▶ _TASK TO COMPLETE_
For each line of the data that includes the word "DeepSeek", copy the line.

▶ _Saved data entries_

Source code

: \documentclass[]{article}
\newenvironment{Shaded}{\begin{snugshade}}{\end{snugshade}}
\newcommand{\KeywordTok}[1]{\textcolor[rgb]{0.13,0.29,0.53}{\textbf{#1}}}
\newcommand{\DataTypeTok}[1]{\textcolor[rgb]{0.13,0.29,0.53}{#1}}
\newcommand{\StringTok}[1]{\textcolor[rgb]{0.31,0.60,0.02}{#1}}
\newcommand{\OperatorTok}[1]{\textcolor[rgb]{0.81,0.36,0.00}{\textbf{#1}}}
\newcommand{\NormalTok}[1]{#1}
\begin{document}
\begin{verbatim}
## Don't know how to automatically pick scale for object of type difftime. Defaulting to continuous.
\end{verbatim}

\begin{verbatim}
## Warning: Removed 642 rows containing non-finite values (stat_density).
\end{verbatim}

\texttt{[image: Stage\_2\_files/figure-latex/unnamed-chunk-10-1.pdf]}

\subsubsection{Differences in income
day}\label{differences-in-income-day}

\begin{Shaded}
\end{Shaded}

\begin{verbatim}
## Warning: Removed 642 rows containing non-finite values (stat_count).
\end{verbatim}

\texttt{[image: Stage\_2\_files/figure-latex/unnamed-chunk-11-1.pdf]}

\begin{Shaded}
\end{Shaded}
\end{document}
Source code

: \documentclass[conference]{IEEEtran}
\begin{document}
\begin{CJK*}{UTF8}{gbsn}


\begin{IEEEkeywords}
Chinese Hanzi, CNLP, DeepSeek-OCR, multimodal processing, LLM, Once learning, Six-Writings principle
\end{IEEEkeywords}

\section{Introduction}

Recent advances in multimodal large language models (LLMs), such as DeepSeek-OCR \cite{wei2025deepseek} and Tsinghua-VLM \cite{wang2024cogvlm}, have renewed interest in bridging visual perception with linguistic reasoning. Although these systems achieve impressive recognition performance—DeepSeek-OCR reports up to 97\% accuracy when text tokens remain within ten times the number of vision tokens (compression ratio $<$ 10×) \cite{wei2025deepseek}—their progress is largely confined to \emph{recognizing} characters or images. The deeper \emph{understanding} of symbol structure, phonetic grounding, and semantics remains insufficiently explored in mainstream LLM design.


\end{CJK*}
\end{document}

▶ _YOUR RESPONSE_
Chinese Hanzi, CNLP, DeepSeek-OCR, multimodal processing, LLM, Once learning, Six-Writings principle
Recent advances in multimodal large language models (LLMs), such as DeepSeek-OCR \cite{wei2025deepseek} and Tsinghua-VLM \cite{wang2024cogvlm}, have renewed interest in bridging visual perception with linguistic reasoning. Although these systems achieve impressive recognition performance—DeepSeek-OCR reports up to 97\% accuracy when text tokens remain within ten times the number of vision tokens (compression ratio $<$ 10×) \cite{wei2025deepseek}—their progress is largely confined to \emph{recognizing} characters or images. The deeper \emph{understanding} of symbol structure, phonetic grounding, and semantics remains insufficiently explored in mainstream LLM design.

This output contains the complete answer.